Every entry should be reproduced precisely, with each picture left out.

[[ Data records, beginning ]]

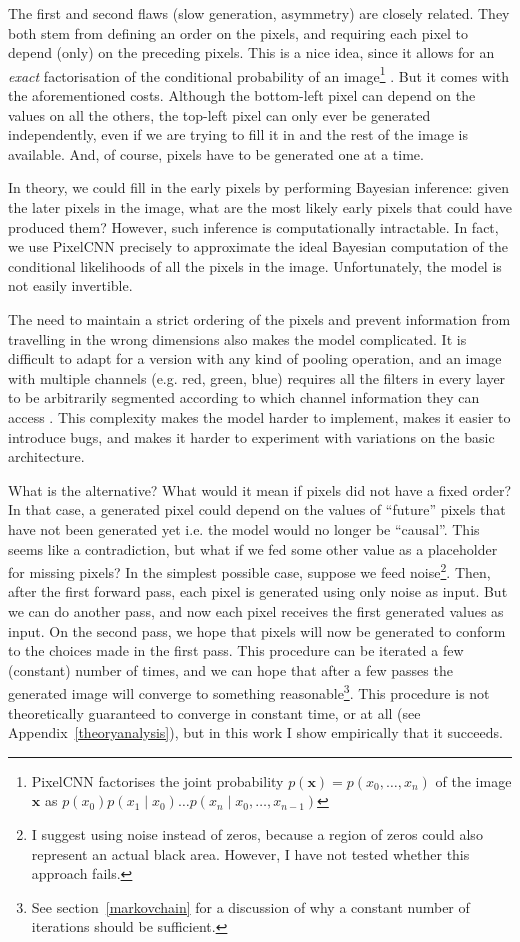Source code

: \documentclass[11pt, a4paper, openany]{book}
\newcommand{\vect}[1]{\mathbf{#1}}
\newcommand{\nquote}[1]{``{#1}''}
\begin{document}
The first and second flaws (slow generation, asymmetry) are closely related. They both stem from defining an order on the pixels, and requiring each pixel to depend (only) on the preceding pixels. This is a nice idea, since it allows for an \emph{exact} factorisation of the conditional probability of an image\footnote{PixelCNN factorises the joint probability $p(\vect{x})=p(x_0,\dots,x_n)$ of the image $\vect{x}$ as $p(x_0)p(x_1\mid x_0)\dots p(x_n\mid x_0,\dots,x_{n-1})$} \citep{pixelcnn1}. But it comes with the aforementioned costs. Although the bottom-left pixel can depend on the values on all the others, the top-left pixel can only ever be generated independently, even if we are trying to fill it in and the rest of the image is available. And, of course, pixels have to be generated one at a time.

In theory, we could fill in the early pixels by performing Bayesian inference: given the later pixels in the image, what are the most likely early pixels that could have produced them? However, such inference is computationally intractable. In fact, we use PixelCNN precisely to approximate the ideal Bayesian computation of the conditional likelihoods of all the pixels in the image. Unfortunately, the model is not easily invertible.

The need to maintain a strict ordering of the pixels and prevent information from travelling in the wrong dimensions also makes the model complicated. It is difficult to adapt for a version with any kind of pooling operation, and an image with multiple channels (e.g. red, green, blue) requires all the filters in every layer to be arbitrarily segmented according to which channel information they can access \citep{pixelcnn2}. This complexity makes the model harder to implement, makes it easier to introduce bugs, and makes it harder to experiment with variations on the basic architecture.

What is the alternative? What would it mean if pixels did not have a fixed order? In that case, a generated pixel could depend on the values of \nquote{future} pixels that have not been generated yet i.e. the model would no longer be \nquote{causal}. This seems like a contradiction, but what if we fed some other value as a placeholder for missing pixels? In the simplest possible case, suppose we feed noise\footnote{I suggest using noise instead of zeros, because a region of zeros could also represent an actual black area. However, I have not tested whether this approach fails.}. Then, after the first forward pass, each pixel is generated using only noise as input. But we can do another pass, and now each pixel receives the first generated values as input. On the second pass, we hope that pixels will now be generated to conform to the choices made in the first pass. This procedure can be iterated a few (constant) number of times, and we can hope that after a few passes the generated image will converge to something reasonable\footnote{See section~\ref{markovchain} for a discussion of why a constant number of iterations should be sufficient.}. This procedure is not theoretically guaranteed to converge in constant time, or at all (see Appendix~\ref{theoryanalysis}), but in this work I show empirically that it succeeds.
\end{document}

[[ Data records, end ]]

Your response:
Source code

: \documentclass[11pt, a4paper, openany]{book}
\newcommand{\vect}[1]{\mathbf{#1}}
\newcommand{\nquote}[1]{``{#1}''}
\begin{document}
The first and second flaws (slow generation, asymmetry) are closely related. They both stem from defining an order on the pixels, and requiring each pixel to depend (only) on the preceding pixels. This is a nice idea, since it allows for an \emph{exact} factorisation of the conditional probability of an image\footnote{PixelCNN factorises the joint probability $p(\vect{x})=p(x_0,\dots,x_n)$ of the image $\vect{x}$ as $p(x_0)p(x_1\mid x_0)\dots p(x_n\mid x_0,\dots,x_{n-1})$} \citep{pixelcnn1}. But it comes with the aforementioned costs. Although the bottom-left pixel can depend on the values on all the others, the top-left pixel can only ever be generated independently, even if we are trying to fill it in and the rest of the image is available. And, of course, pixels have to be generated one at a time.

In theory, we could fill in the early pixels by performing Bayesian inference: given the later pixels in the image, what are the most likely early pixels that could have produced them? However, such inference is computationally intractable. In fact, we use PixelCNN precisely to approximate the ideal Bayesian computation of the conditional likelihoods of all the pixels in the image. Unfortunately, the model is not easily invertible.

The need to maintain a strict ordering of the pixels and prevent information from travelling in the wrong dimensions also makes the model complicated. It is difficult to adapt for a version with any kind of pooling operation, and an image with multiple channels (e.g. red, green, blue) requires all the filters in every layer to be arbitrarily segmented according to which channel information they can access \citep{pixelcnn2}. This complexity makes the model harder to implement, makes it easier to introduce bugs, and makes it harder to experiment with variations on the basic architecture.

What is the alternative? What would it mean if pixels did not have a fixed order? In that case, a generated pixel could depend on the values of \nquote{future} pixels that have not been generated yet i.e. the model would no longer be \nquote{causal}. This seems like a contradiction, but what if we fed some other value as a placeholder for missing pixels? In the simplest possible case, suppose we feed noise\footnote{I suggest using noise instead of zeros, because a region of zeros could also represent an actual black area. However, I have not tested whether this approach fails.}. Then, after the first forward pass, each pixel is generated using only noise as input. But we can do another pass, and now each pixel receives the first generated values as input. On the second pass, we hope that pixels will now be generated to conform to the choices made in the first pass. This procedure can be iterated a few (constant) number of times, and we can hope that after a few passes the generated image will converge to something reasonable\footnote{See section~\ref{markovchain} for a discussion of why a constant number of iterations should be sufficient.}. This procedure is not theoretically guaranteed to converge in constant time, or at all (see Appendix~\ref{theoryanalysis}), but in this work I show empirically that it succeeds.
\end{document}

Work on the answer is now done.